### [Exercise details]
Search the lines of the records for the word "Volume", and copy every line that has it.

____________

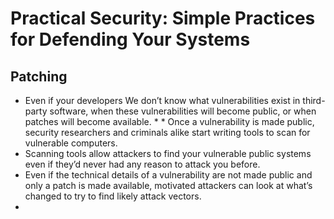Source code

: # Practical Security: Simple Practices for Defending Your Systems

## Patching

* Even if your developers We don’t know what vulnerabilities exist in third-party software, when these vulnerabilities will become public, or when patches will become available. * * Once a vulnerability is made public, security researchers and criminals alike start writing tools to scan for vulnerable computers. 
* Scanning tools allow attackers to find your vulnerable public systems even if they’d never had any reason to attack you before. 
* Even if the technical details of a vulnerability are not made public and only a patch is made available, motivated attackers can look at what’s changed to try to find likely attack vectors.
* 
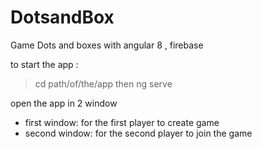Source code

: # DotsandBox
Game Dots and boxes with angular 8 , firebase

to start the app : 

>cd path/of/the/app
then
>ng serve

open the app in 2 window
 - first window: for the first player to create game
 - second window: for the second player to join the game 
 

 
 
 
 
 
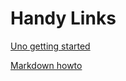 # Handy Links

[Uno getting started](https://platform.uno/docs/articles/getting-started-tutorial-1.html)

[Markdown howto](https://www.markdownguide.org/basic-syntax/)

____________

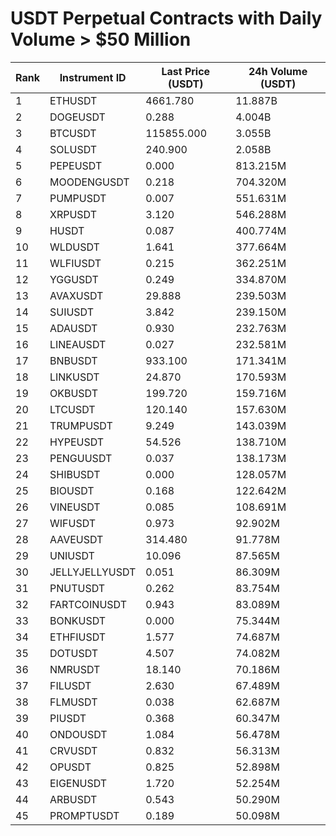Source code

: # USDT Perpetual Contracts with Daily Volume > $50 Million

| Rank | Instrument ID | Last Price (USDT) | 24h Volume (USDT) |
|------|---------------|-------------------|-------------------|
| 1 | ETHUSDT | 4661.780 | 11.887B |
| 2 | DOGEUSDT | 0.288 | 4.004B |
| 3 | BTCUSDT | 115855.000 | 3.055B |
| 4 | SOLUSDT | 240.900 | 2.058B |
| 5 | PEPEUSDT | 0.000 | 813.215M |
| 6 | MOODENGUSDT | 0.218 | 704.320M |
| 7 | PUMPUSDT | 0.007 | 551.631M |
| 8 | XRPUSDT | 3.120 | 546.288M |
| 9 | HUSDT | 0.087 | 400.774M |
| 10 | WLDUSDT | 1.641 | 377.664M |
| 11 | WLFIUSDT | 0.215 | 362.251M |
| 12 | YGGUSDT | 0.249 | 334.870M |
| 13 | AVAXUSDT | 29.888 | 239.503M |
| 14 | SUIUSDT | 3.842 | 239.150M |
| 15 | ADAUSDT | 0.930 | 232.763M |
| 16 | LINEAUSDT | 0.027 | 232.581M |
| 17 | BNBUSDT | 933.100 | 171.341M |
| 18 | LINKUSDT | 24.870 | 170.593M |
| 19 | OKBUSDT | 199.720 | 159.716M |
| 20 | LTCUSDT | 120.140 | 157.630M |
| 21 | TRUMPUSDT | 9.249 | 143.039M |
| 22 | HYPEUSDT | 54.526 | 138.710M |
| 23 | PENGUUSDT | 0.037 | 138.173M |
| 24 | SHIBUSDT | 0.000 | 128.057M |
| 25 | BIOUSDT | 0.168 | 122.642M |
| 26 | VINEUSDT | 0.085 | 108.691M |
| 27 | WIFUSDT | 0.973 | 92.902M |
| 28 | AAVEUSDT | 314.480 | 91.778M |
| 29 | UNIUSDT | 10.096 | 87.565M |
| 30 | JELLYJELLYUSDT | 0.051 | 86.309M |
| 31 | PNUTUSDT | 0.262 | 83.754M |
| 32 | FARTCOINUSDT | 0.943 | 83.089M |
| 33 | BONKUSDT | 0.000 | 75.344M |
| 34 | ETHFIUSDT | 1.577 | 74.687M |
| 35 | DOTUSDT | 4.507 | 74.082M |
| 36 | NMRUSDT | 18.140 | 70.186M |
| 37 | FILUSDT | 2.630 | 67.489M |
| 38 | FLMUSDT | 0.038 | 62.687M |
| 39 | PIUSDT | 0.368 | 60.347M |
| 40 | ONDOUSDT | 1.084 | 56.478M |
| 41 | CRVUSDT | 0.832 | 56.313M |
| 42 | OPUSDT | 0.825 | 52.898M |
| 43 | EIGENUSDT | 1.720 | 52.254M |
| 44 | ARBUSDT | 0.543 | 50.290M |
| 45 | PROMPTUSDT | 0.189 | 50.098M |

____________

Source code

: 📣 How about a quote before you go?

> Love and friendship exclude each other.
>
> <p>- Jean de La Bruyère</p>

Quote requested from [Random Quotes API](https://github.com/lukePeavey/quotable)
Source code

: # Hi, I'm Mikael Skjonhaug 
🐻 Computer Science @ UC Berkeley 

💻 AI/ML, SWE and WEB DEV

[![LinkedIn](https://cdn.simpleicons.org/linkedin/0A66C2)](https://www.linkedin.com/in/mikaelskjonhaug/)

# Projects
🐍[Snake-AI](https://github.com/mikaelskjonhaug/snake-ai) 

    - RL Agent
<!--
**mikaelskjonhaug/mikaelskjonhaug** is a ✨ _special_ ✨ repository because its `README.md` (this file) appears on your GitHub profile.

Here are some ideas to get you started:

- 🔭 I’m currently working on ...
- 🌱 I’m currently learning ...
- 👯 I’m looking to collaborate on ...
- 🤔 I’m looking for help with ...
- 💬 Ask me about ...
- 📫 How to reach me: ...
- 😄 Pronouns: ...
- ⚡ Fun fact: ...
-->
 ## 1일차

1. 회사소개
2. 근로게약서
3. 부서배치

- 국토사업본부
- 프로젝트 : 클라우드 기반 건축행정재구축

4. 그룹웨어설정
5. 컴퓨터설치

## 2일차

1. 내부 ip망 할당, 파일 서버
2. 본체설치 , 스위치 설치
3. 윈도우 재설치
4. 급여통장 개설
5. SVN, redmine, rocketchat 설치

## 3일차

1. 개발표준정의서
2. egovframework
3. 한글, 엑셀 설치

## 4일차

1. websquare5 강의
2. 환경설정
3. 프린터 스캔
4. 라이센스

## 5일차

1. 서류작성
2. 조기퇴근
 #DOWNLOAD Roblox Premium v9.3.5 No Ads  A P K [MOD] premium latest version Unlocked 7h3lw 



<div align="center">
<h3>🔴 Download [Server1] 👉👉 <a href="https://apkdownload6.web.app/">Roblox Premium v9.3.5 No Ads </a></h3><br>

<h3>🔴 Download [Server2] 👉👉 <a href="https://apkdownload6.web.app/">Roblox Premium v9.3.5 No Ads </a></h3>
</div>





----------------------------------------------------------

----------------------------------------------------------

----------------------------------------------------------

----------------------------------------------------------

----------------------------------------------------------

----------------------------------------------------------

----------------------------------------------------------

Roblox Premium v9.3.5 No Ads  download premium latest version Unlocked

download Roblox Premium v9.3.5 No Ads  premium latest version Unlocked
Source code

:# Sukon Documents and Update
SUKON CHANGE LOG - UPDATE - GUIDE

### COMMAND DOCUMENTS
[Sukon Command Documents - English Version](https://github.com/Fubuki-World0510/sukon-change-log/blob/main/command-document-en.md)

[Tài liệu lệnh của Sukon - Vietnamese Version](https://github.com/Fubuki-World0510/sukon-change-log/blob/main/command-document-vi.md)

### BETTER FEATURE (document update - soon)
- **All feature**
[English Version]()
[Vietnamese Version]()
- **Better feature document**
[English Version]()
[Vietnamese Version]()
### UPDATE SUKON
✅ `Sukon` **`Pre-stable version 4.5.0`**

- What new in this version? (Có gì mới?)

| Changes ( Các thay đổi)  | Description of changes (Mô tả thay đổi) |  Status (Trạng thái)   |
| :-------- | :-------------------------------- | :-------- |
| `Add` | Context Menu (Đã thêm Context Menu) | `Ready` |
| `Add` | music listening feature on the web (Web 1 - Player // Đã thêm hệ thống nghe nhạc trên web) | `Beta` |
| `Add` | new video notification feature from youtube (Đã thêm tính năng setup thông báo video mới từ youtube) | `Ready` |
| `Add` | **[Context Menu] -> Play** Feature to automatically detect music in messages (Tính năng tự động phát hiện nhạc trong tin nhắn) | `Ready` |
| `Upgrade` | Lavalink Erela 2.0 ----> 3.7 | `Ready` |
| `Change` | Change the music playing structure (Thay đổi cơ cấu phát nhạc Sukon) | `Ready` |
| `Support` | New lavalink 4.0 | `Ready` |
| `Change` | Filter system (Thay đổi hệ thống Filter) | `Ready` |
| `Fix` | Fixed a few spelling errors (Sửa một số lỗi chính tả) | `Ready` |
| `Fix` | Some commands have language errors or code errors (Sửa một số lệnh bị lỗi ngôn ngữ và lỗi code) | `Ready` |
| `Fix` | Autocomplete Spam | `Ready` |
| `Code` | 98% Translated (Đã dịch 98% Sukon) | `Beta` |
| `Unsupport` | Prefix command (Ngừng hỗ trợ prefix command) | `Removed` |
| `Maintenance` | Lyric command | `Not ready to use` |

____________

### [Task solution]
: # USDT Perpetual Contracts with Daily Volume > $50 Million
| Rank | Instrument ID | Last Price (USDT) | 24h Volume (USDT) |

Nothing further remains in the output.